GoogleSearchResults.serp_api_key = "secret_api_key"
client = GoogleSearchResults.new(q: "coffee")
The Serp API key can be provided for each client.
client = GoogleSearchResults.new(q: "coffee", serp_api_key: "secret_api_key")
client_params = {
q: "client",
google_domain: "Google Domain",
location: "Location Requested",
device: "desktop|mobile|tablet",
hl: "Google UI Language",
gl: "Google Country",
safe: "Safe Search Flag",
num: "Number of Results",
start: "Pagination Offset",
api_key: "Your SERP API Key", # copy paste from https://serpapi.com/dashboard
tbm: "nws|isch|shop",
tbs: "custom to be search criteria"
async: true|false # allow async
}
# define the search client
client = GoogleSearchResults.new(client_params)

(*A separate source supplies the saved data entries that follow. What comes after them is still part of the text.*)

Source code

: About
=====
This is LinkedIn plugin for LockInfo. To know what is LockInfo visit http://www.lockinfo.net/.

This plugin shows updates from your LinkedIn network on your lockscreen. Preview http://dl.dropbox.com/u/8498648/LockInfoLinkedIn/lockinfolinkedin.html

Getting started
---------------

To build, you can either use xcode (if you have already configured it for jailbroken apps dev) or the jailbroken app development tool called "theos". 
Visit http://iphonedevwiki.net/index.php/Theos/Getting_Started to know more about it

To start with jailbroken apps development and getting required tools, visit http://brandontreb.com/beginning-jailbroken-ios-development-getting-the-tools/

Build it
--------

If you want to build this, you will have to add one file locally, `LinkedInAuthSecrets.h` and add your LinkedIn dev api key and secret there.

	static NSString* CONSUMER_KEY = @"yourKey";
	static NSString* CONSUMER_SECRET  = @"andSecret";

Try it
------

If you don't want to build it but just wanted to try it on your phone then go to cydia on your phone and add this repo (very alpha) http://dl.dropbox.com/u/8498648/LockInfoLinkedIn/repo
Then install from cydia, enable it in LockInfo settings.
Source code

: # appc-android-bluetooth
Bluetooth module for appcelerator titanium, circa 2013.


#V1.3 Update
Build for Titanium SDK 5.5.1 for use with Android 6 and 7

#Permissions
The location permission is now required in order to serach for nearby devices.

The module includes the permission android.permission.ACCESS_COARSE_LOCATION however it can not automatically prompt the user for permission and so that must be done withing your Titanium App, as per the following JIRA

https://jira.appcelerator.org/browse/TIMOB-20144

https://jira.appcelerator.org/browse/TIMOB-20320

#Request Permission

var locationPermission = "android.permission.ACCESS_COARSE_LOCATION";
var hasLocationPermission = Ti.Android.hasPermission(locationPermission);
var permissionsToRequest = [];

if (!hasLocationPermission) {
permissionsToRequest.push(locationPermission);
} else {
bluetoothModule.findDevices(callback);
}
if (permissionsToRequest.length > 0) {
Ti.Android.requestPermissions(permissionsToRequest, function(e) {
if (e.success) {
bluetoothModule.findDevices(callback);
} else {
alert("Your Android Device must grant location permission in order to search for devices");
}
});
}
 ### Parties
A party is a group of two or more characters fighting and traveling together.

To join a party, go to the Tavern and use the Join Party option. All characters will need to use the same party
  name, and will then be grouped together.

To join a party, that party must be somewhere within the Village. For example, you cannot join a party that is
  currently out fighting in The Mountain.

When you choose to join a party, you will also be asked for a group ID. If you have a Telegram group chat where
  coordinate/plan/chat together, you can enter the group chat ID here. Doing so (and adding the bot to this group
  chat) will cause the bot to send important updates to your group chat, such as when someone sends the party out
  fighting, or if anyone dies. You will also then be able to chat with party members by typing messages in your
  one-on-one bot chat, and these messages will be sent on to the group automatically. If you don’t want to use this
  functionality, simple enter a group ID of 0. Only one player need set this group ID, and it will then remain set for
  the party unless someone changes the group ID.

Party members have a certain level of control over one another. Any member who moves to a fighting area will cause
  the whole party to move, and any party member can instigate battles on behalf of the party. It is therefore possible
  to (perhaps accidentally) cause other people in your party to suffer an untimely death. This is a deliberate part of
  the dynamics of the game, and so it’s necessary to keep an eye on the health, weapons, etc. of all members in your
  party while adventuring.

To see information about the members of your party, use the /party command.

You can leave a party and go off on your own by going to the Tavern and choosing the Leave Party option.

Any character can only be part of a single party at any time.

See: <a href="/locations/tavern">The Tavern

# override an existing parameter
client.params[:location] = "Portland,Oregon,United States"
# search format return as raw html
html_results = client.get_html
# search format returns a Hash
hash_results = client.get_hash
# search as raw JSON format
json_results = client.get_json
(the full documentation)[https://serpapi.com/search-api]
see below for more hands on examples.
We love true open source, continuous integration and Test Drive Development (TDD). We are using RSpec to test our infrastructure around the clock to achieve the best QoS (Quality Of Service).
The directory test/ includes specification/examples.
Set your api key.
export API_KEY="your secret key"
Install RSpec
gem install rspec
To run the test:
rspec test
or if you prefers Rake
rake test
location_list = GoogleSearchResults.new(q: "Austin", limit: 3).get_location
pp location_list
it prints the first 3 location matching Austin (Texas, Texas, Rochester)
[{:id=>"585069bdee19ad271e9bc072",
:google_id=>200635,
:google_parent_id=>21176,
:name=>"Austin, TX",
:canonical_name=>"Austin,TX,Texas,United States",
:country_code=>"US",
:target_type=>"DMA Region",
:reach=>5560000,
:gps=>[-97.7430608, 30.267153],
:keys=>["austin", "tx", "texas", "united", "states"]},
...]
a search to get a search_id.
client = GoogleSearchResults.new(q: "Coffee", location: "Portland")
original_client = client.get_hash
search_id = original_search[:search_metadata][:id]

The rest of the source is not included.